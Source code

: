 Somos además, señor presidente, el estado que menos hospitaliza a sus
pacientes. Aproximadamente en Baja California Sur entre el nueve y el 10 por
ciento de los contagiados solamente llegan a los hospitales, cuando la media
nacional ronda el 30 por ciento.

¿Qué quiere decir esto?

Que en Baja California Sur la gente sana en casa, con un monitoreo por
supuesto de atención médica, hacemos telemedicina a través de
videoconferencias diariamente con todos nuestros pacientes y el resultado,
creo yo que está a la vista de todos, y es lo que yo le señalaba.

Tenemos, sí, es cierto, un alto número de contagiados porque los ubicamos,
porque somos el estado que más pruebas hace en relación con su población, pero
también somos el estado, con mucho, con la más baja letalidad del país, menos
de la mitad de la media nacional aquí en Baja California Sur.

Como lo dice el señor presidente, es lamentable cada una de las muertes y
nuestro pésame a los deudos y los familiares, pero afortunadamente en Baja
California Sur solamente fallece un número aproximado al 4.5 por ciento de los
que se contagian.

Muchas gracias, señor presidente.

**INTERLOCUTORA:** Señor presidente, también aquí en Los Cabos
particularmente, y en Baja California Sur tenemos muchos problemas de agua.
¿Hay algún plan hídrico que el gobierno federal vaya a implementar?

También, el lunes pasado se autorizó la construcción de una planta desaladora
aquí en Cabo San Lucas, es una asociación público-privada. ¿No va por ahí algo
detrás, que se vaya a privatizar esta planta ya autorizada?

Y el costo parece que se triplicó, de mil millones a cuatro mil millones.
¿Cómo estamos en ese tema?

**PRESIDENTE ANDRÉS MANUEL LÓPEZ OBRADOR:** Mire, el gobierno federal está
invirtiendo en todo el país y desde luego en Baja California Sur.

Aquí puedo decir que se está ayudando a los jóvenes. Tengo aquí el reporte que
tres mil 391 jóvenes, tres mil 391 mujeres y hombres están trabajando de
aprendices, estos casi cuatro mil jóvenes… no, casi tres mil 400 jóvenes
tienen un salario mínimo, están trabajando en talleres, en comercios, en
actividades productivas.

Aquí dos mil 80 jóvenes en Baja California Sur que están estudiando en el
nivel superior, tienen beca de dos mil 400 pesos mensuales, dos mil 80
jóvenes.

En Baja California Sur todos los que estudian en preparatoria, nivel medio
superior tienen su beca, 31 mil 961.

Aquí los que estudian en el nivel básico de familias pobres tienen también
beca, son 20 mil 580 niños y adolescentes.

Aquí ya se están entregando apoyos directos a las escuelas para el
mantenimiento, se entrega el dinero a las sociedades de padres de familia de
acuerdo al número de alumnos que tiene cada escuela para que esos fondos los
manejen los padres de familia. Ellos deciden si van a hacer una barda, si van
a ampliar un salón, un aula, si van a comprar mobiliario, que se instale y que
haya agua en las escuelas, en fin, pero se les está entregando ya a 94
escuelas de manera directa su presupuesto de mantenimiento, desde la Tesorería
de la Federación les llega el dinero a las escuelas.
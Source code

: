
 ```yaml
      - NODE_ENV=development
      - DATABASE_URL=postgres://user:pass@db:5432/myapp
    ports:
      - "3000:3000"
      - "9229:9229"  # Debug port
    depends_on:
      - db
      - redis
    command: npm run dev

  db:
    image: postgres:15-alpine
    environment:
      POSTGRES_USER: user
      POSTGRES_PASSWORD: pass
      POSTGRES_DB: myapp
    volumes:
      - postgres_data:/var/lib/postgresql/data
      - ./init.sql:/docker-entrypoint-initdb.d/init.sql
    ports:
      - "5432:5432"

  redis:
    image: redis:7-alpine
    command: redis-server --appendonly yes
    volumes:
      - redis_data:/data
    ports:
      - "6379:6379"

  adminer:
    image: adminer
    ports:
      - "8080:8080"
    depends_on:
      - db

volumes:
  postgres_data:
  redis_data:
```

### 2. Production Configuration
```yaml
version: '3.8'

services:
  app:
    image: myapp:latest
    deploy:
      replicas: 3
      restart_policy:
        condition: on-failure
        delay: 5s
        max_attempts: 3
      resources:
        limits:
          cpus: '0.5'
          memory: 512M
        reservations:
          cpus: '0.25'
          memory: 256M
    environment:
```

Instructions to follow: When you output the entries, keep every word exactly as it stands.

Answer to the exercise:
Source code

: Somos además, señor presidente, el estado que menos hospitaliza a sus
pacientes. Aproximadamente en Baja California Sur entre el nueve y el 10 por
ciento de los contagiados solamente llegan a los hospitales, cuando la media
nacional ronda el 30 por ciento.

¿Qué quiere decir esto?

Que en Baja California Sur la gente sana en casa, con un monitoreo por
supuesto de atención médica, hacemos telemedicina a través de
videoconferencias diariamente con todos nuestros pacientes y el resultado,
creo yo que está a la vista de todos, y es lo que yo le señalaba.

Tenemos, sí, es cierto, un alto número de contagiados porque los ubicamos,
porque somos el estado que más pruebas hace en relación con su población, pero
también somos el estado, con mucho, con la más baja letalidad del país, menos
de la mitad de la media nacional aquí en Baja California Sur.

Como lo dice el señor presidente, es lamentable cada una de las muertes y
nuestro pésame a los deudos y los familiares, pero afortunadamente en Baja
California Sur solamente fallece un número aproximado al 4.5 por ciento de los
que se contagian.

Muchas gracias, señor presidente.

**INTERLOCUTORA:** Señor presidente, también aquí en Los Cabos
particularmente, y en Baja California Sur tenemos muchos problemas de agua.
¿Hay algún plan hídrico que el gobierno federal vaya a implementar?

También, el lunes pasado se autorizó la construcción de una planta desaladora
aquí en Cabo San Lucas, es una asociación público-privada. ¿No va por ahí algo
detrás, que se vaya a privatizar esta planta ya autorizada?

Y el costo parece que se triplicó, de mil millones a cuatro mil millones.
¿Cómo estamos en ese tema?

**PRESIDENTE ANDRÉS MANUEL LÓPEZ OBRADOR:** Mire, el gobierno federal está
invirtiendo en todo el país y desde luego en Baja California Sur.

Aquí puedo decir que se está ayudando a los jóvenes. Tengo aquí el reporte que
tres mil 391 jóvenes, tres mil 391 mujeres y hombres están trabajando de
aprendices, estos casi cuatro mil jóvenes… no, casi tres mil 400 jóvenes
tienen un salario mínimo, están trabajando en talleres, en comercios, en
actividades productivas.

Aquí dos mil 80 jóvenes en Baja California Sur que están estudiando en el
nivel superior, tienen beca de dos mil 400 pesos mensuales, dos mil 80
jóvenes.

En Baja California Sur todos los que estudian en preparatoria, nivel medio
superior tienen su beca, 31 mil 961.

Aquí los que estudian en el nivel básico de familias pobres tienen también
beca, son 20 mil 580 niños y adolescentes.

Aquí ya se están entregando apoyos directos a las escuelas para el
mantenimiento, se entrega el dinero a las sociedades de padres de familia de
acuerdo al número de alumnos que tiene cada escuela para que esos fondos los
manejen los padres de familia. Ellos deciden si van a hacer una barda, si van
a ampliar un salón, un aula, si van a comprar mobiliario, que se instale y que
haya agua en las escuelas, en fin, pero se les está entregando ya a 94
escuelas de manera directa su presupuesto de mantenimiento, desde la Tesorería
de la Federación les llega el dinero a las escuelas.
Source code

:
 ```yaml
      - NODE_ENV=development
      - DATABASE_URL=postgres://user:pass@db:5432/myapp
    ports:
      - "3000:3000"
      - "9229:9229"  # Debug port
    depends_on:
      - db
      - redis
    command: npm run dev

  db:
    image: postgres:15-alpine
    environment:
      POSTGRES_USER: user
      POSTGRES_PASSWORD: pass
      POSTGRES_DB: myapp
    volumes:
      - postgres_data:/var/lib/postgresql/data
      - ./init.sql:/docker-entrypoint-initdb.d/init.sql
    ports:
      - "5432:5432"

  redis:
    image: redis:7-alpine
    command: redis-server --appendonly yes
    volumes:
      - redis_data:/data
    ports:
      - "6379:6379"

  adminer:
    image: adminer
    ports:
      - "8080:8080"
    depends_on:
      - db

volumes:
  postgres_data:
  redis_data:
```

### 2. Production Configuration
```yaml
version: '3.8'

services:
  app:
    image: myapp:latest
    deploy:
      replicas: 3
      restart_policy:
        condition: on-failure
        delay: 5s
        max_attempts: 3
      resources:
        limits:
          cpus: '0.5'
          memory: 512M
        reservations:
          cpus: '0.25'
          memory: 256M
    environment:
```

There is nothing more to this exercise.